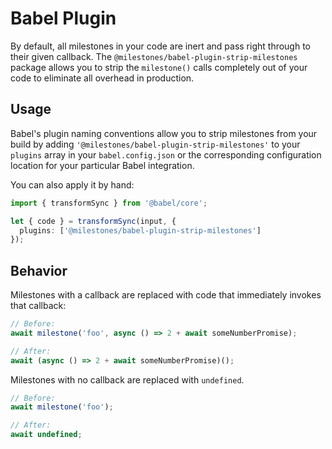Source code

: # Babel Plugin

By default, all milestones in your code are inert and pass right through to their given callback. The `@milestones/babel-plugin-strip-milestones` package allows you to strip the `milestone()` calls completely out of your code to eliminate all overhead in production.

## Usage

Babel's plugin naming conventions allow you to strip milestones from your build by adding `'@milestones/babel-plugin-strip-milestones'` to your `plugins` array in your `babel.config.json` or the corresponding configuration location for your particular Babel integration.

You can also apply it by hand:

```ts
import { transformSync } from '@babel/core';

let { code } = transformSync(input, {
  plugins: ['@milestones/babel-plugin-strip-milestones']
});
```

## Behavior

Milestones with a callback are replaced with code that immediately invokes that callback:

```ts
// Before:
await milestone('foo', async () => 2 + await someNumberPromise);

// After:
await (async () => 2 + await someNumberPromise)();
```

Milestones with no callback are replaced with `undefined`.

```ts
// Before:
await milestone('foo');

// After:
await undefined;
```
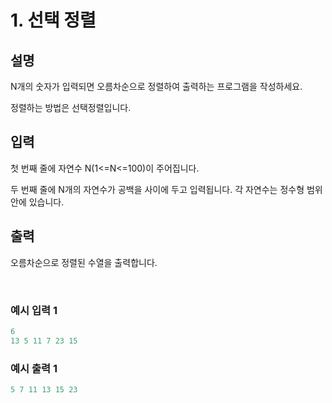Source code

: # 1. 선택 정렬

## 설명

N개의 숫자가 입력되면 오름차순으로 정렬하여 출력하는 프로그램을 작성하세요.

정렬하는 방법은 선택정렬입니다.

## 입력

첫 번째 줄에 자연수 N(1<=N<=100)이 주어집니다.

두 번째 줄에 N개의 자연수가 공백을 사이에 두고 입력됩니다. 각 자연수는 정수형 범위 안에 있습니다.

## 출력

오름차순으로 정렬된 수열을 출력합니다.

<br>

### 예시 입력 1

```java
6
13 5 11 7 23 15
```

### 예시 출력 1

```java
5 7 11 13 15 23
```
•••
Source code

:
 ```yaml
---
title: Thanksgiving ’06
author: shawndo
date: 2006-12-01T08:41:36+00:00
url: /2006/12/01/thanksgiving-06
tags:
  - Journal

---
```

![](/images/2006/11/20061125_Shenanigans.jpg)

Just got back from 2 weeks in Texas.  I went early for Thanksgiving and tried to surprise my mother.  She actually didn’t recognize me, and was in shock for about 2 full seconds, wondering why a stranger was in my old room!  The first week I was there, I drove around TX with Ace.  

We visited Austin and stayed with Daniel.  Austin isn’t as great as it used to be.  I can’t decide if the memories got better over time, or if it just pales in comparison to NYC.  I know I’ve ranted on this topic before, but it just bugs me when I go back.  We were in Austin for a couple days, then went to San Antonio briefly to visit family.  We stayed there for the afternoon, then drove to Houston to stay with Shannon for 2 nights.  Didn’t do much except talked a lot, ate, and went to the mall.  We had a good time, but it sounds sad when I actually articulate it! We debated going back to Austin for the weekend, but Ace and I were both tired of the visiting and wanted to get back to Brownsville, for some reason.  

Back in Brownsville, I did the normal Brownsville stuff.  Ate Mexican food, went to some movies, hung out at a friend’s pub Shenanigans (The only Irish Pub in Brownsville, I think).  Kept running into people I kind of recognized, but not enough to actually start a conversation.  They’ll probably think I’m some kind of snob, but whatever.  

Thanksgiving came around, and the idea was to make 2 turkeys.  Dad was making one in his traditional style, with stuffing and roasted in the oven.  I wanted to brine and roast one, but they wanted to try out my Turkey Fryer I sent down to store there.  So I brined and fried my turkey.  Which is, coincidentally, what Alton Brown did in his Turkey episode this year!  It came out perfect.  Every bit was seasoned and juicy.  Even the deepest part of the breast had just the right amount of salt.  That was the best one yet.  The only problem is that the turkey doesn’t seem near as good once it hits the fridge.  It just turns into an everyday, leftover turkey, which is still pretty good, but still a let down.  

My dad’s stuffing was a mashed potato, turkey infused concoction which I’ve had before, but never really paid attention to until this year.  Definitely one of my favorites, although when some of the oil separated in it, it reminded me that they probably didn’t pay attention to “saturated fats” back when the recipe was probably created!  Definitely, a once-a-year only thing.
•••
» **Work request**
Only a number should be given in reply: how many lines in the entries above hold "Brownsville".

» **Solved exercise**
2